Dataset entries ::
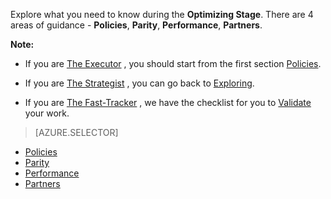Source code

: Explore what you need to know during the **Optimizing Stage**. There are 4 areas of guidance - **Policies**, **Parity**, **Performance**, **Partners**.

**Note:**

- If you are [The Executor](/solutions/global-customer/target-personas/) , you should start from the first section [Policies](/solutions/global-customer/optimizing/guidance/policies/).

- If you are [The Strategist](/solutions/global-customer/target-personas/) , you can go back to [Exploring](/solutions/global-customer/optimizing/explore/policies/).

- If you are [The Fast-Tracker](/solutions/global-customer/target-personas/) , we have the checklist for you to [Validate](/solutions/global-customer/optimizing/validate/) your work.

> [AZURE.SELECTOR]
- [Policies](/solutions/global-customer/optimizing/guidance/policies/)
- [Parity](/solutions/global-customer/optimizing/guidance/parity/)
- [Performance](/solutions/global-customer/optimizing/guidance/performance/)
- [Partners](/solutions/global-customer/optimizing/guidance/partners/)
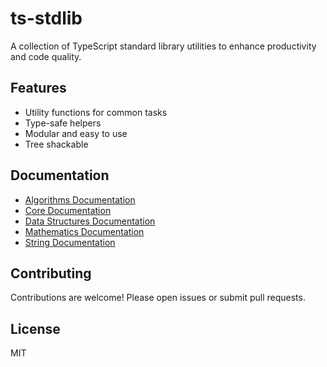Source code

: # ts-stdlib

A collection of TypeScript standard library utilities to enhance productivity and code quality.

## Features

- Utility functions for common tasks
- Type-safe helpers
- Modular and easy to use
- Tree shackable

## Documentation
- [Algorithms Documentation](./packages/algorithms/docs)
- [Core Documentation](./packages/core/docs)
- [Data Structures Documentation](./packages/data-structures/docs)
- [Mathematics Documentation](./packages//mathematics/docs)
- [String Documentation](./packages/string/docs)

## Contributing

Contributions are welcome! Please open issues or submit pull requests.

## License

MIT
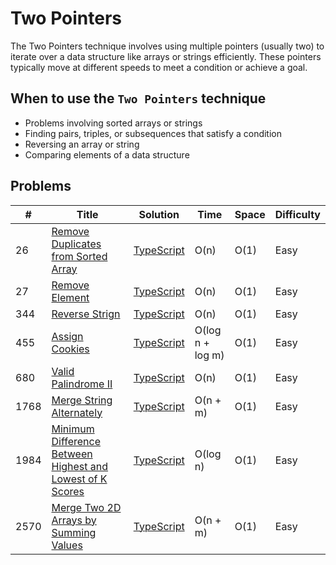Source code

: # Two Pointers

The Two Pointers technique involves using multiple pointers (usually two) to iterate over a data structure like arrays or strings efficiently. These pointers typically move at different speeds to meet a condition or achieve a goal.

## When to use the `Two Pointers` technique

- Problems involving sorted arrays or strings
- Finding pairs, triples, or subsequences that satisfy a condition
- Reversing an array or string
- Comparing elements of a data structure

## Problems

| #    | Title                                                                                                                                                 | Solution                                                            | Time             | Space | Difficulty |
| ---- | ----------------------------------------------------------------------------------------------------------------------------------------------------- | ------------------------------------------------------------------- | ---------------- | ----- | ---------- |
| 26   | [Remove Duplicates from Sorted Array](https://leetcode.com/problems/remove-duplicates-from-sorted-array/description/)                                 | [TypeScript](26-remove-duplicates-from-sorted-array.ts)             | O(n)             | O(1)  | Easy       |
| 27   | [Remove Element](https://leetcode.com/problems/remove-element/description/)                                                                           | [TypeScript](27-remove-element.ts)                                  | O(n)             | O(1)  | Easy       |
| 344  | [Reverse Strign](https://leetcode.com/problems/reverse-string/description/)                                                                           | [TypeScript](344-reverse-string.ts)                                 | O(n)             | O(1)  | Easy       |
| 455  | [Assign Cookies](https://leetcode.com/problems/assign-cookies)                                                                                        | [TypeScript](455-assign-cookies.ts)                                 | O(log n + log m) | O(1)  | Easy       |
| 680  | [Valid Palindrome II](https://leetcode.com/problems/valid-palindrome-ii/description/)                                                                 | [TypeScript](680-valid-palindrome-ii.ts)                            | O(n)             | O(1)  | Easy       |
| 1768 | [Merge String Alternately](https://leetcode.com/problems/merge-strings-alternately/)                                                                  | [TypeScript](1768-merge-string-alternately.ts)                      | O(n + m)         | O(1)  | Easy       |
| 1984 | [Minimum Difference Between Highest and Lowest of K Scores](https://leetcode.com/problems/minimum-difference-between-highest-and-lowest-of-k-scores/) | [TypeScript](1984-minimum-difference-between-highest-and-lowest.ts) | O(log n)         | O(1)  | Easy       |
| 2570 | [Merge Two 2D Arrays by Summing Values](https://leetcode.com/problems/merge-two-2d-arrays-by-summing-values)                                          | [TypeScript](2570-merge-two-2d-arrays-by-summing-values.ts)         | O(n + m)         | O(1)  | Easy       |
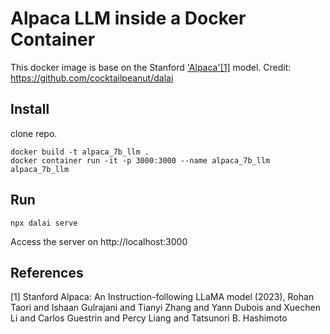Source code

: # Alpaca LLM inside a Docker Container

This docker image is base on the Stanford ['Alpaca'](https://crfm.stanford.edu/2023/03/13/alpaca.html)[[1]](#1) model. Credit: https://github.com/cocktailpeanut/dalai

## Install

clone repo.

    docker build -t alpaca_7b_llm .
    docker container run -it -p 3000:3000 --name alpaca_7b_llm alpaca_7b_llm

## Run

    npx dalai serve
    
Access the server on http://localhost:3000

## References
<a id="1">[1]</a> 
Stanford Alpaca: An Instruction-following LLaMA model (2023), Rohan Taori and Ishaan Gulrajani and Tianyi Zhang and Yann Dubois and Xuechen Li and Carlos Guestrin and Percy Liang and Tatsunori B. Hashimoto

BRIEF ::
Would you output only the span of the records above that opens with the line containing "## Contributing" and closes with the line containing "- Problems involving sorted arrays or strings", ends included and pictures dropped?

THE ANSWER ::
## Contributing

Contributions are welcome! Please open issues or submit pull requests.

## License

MIT
Source code

: # Two Pointers

The Two Pointers technique involves using multiple pointers (usually two) to iterate over a data structure like arrays or strings efficiently. These pointers typically move at different speeds to meet a condition or achieve a goal.

## When to use the `Two Pointers` technique

- Problems involving sorted arrays or strings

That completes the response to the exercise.